Ma… tutto inutile. Ormai si erano convinti di una verità, ero diventato per molti quel “mostro”. E sapevo che in fondo era colpa mia.
Mi arrabbiai con questo amico perché secondo me era stato manipolato: credeva più alle idee altrui piuttosto che a me, e ci conoscevamo fin da piccoli! Che razza di amico fa così? Ero stanco, deluso, e ormai stavo passando il tempo ad essere arrabbiato.
Mi dissero che lei pensava che volessi farle del male, fare qualche violenza sessuale o chissà cos’altro! Io, che non volevo fare e non avevo mai fatto nulla a nessuno.
Io, che avevo sempre vissuto credendo nel rispetto, e poi, tra tutte le persone del mondo, lei era l’ultima a cui avrei torto un capello.
In fondo, era la persona che amavo più di tutte.
Fu in quel momento che il mio corpo sembrò dirmi che era stanco di arrabbiarsi, era stanco di sbattere la testa contro dei muri.
Consapevole del fatto che stavo solo perdendo tempo, lasciai perdere ogni discussione, per un po’ andai nella direzione che mi sembrava la migliore, stetti con chi ritenevo simile a me, e non a torto.
Ma solo ora, dopo tante esperienze, dopo essere stato a contatto con chi aveva avuto esperienze simili alle mie, che credo di aver capito tutto.
Era in fondo, come vivere un amore, anche se corrisposto, ma non consumato.
Grazie ad esperienze altrui e racconti che fecero su di lei e un suo ex, che capii che non ero il “Il mostro”, il “problema”, che siamo noi tutti a respingere le altre persone, perché ci ricordano qualcosa di oscuro che però abbiamo dentro di noi.
Così come avevo fatto anche io.
Capii che nella vita non ci sono “mostri”, non ci sono demoni, e non c’è una giustizia che si deve elevare sopra gli altri, per punirli, come se fossero peccatori.
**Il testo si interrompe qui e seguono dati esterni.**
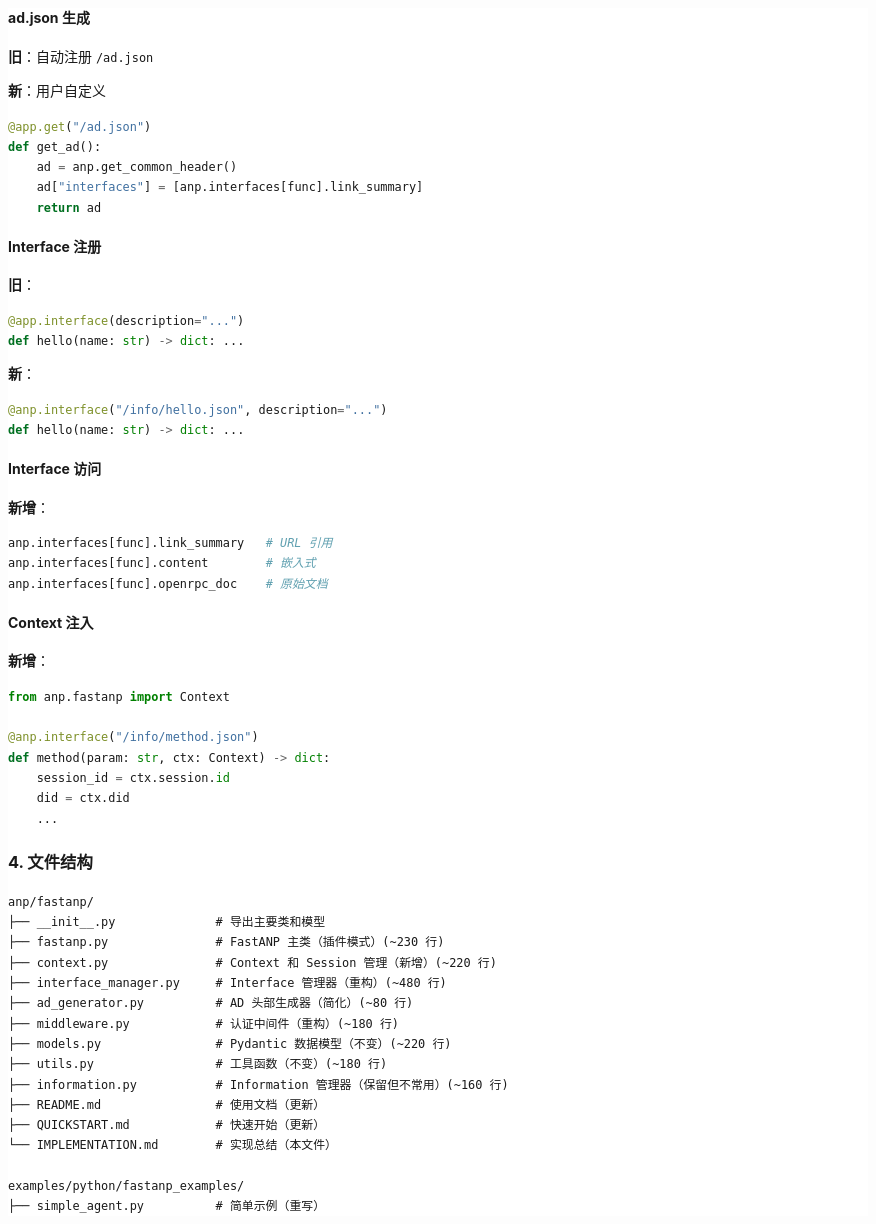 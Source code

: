 #### ad.json 生成

**旧**：自动注册 `/ad.json`

**新**：用户自定义
```python
@app.get("/ad.json")
def get_ad():
    ad = anp.get_common_header()
    ad["interfaces"] = [anp.interfaces[func].link_summary]
    return ad
```

#### Interface 注册

**旧**：
```python
@app.interface(description="...")
def hello(name: str) -> dict: ...
```

**新**：
```python
@anp.interface("/info/hello.json", description="...")
def hello(name: str) -> dict: ...
```

#### Interface 访问

**新增**：
```python
anp.interfaces[func].link_summary   # URL 引用
anp.interfaces[func].content        # 嵌入式
anp.interfaces[func].openrpc_doc    # 原始文档
```

#### Context 注入

**新增**：
```python
from anp.fastanp import Context

@anp.interface("/info/method.json")
def method(param: str, ctx: Context) -> dict:
    session_id = ctx.session.id
    did = ctx.did
    ...
```

### 4. 文件结构

```
anp/fastanp/
├── __init__.py              # 导出主要类和模型
├── fastanp.py               # FastANP 主类（插件模式）(~230 行)
├── context.py               # Context 和 Session 管理（新增）(~220 行)
├── interface_manager.py     # Interface 管理器（重构）(~480 行)
├── ad_generator.py          # AD 头部生成器（简化）(~80 行)
├── middleware.py            # 认证中间件（重构）(~180 行)
├── models.py                # Pydantic 数据模型（不变）(~220 行)
├── utils.py                 # 工具函数（不变）(~180 行)
├── information.py           # Information 管理器（保留但不常用）(~160 行)
├── README.md                # 使用文档（更新）
├── QUICKSTART.md            # 快速开始（更新）
└── IMPLEMENTATION.md        # 实现总结（本文件）

examples/python/fastanp_examples/
├── simple_agent.py          # 简单示例（重写）
```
Capii che ognuno di noi ha i suoi problemi e difetti psicologici, e se era successo tutto quello, era perché ero ancora inesperto, e il fuoco della passione era stato incontrollabile.
Era troppo tardi, (o almeno così credevo), per poter ricucire i rapporti con Paola, anche se ora sarei stato in grado di vivere anche un rapporto di amicizia, con calma, e razionalità.
In tutte quelle fiamme di accuse, di parole che mi tornavano in mente, di lei che si aspettava fossi più “cinico”, o che cercavo solo attenzioni.
La verità, celata dentro di me, è che desideravo invece, solo la fine del mio dolore, non riuscendo sempre a trovarla da solo.
Avrei voluto una chiusura, ma quello avviene solo tramite un confronto, ed invece ero lasciato solo, con mille domande, e non ero capace di trovare le risposte.
E in tutto questo erano passati due anni, non ero il solo ad aver perso la bussola.